* _Given records_
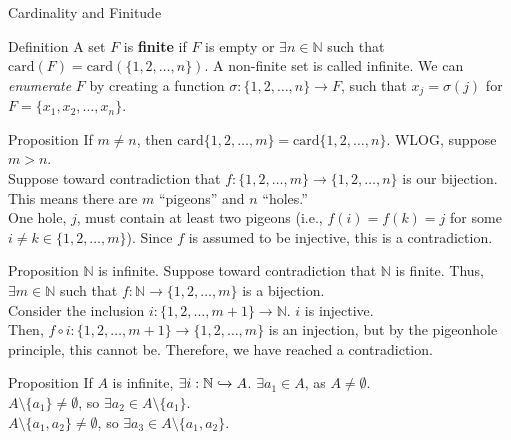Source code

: \documentclass[10pt]{extarticle}
\begin{document}
\begin{problem}{Cardinality and Finitude}
\begin{problem}{Definition}
      A set $F$ is \textbf{finite} if $F$ is empty or $\exists n\in \mathbb{N}$ such that $\textrm{card}(F) = \textrm{card}\left(\{1,2,\dots,n\}\right)$. A non-finite set is called infinite.
      \tcblower
      We can \textit{enumerate} $F$ by creating a function $\sigma: \{1,2,\dots,n\}\rightarrow F$, such that $x_j = \sigma(j)$ for $F = \{x_1,x_2,\dots,x_n\}$.
    \end{problem}
    \begin{problem}{Proposition}
      If $m\neq n$, then $\textrm{card}\{1,2,\dots,m\} = \textrm{card}\{1,2,\dots,n\}$.
      \tcblower
      WLOG, suppose $m>n$.\\

      Suppose toward contradiction that $f: \{1,2,\dots,m\} \rightarrow \{1,2,\dots,n\}$ is our bijection. This means there are $m$ ``pigeons'' and $n$ ``holes.''\\

      One hole, $j$, must contain at least two pigeons (i.e., $f(i) = f(k) = j$ for some $i\neq k\in \{1,2,\dots,m\}$). Since $f$ is assumed to be injective, this is a contradiction.
    \end{problem}
    \begin{problem}{Proposition}
      $\mathbb{N}$ is infinite.
      \tcblower
      Suppose toward contradiction that $\mathbb{N}$ is finite. Thus, $\exists m\in \mathbb{N}$ such that $f:\mathbb{N} \rightarrow \{1,2,\dots,m\}$ is a bijection.\\

      Consider the inclusion $i: \{1,2,\dots,m+1\}\rightarrow \mathbb{N}$. $i$ is injective.\\

      Then, $f\circ i: \{1,2,\dots,m+1\} \rightarrow \{1,2,\dots,m\}$ is an injection, but by the pigeonhole principle, this cannot be. Therefore, we have reached a contradiction.
    \end{problem}
    \begin{problem}{Proposition}
      If $A$ is infinite, $\exists i: \mathbb{N} \xhookrightarrow{} A$.
      \tcblower
      $\exists a_1\in A$, as $A\neq \emptyset$.\\

      $A\setminus \{a_1\} \neq \emptyset$, so $\exists a_2 \in A\setminus \{a_1\}$.\\

      $A \setminus \{a_1,a_2\} \neq \emptyset$, so $\exists a_3\in A\setminus \{a_1,a_2\}$.\\


\end{problem}
\end{problem}
\end{document}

* _What to work on_
An exact repeat of the lines from the one containing "as $A\neq \emptyset$.\\" through the final line above, both included, is the whole answer.

* _Your solution_
      $\exists a_1\in A$, as $A\neq \emptyset$.\\

      $A\setminus \{a_1\} \neq \emptyset$, so $\exists a_2 \in A\setminus \{a_1\}$.\\

      $A \setminus \{a_1,a_2\} \neq \emptyset$, so $\exists a_3\in A\setminus \{a_1,a_2\}$.\\


\end{problem}
\end{problem}
\end{document}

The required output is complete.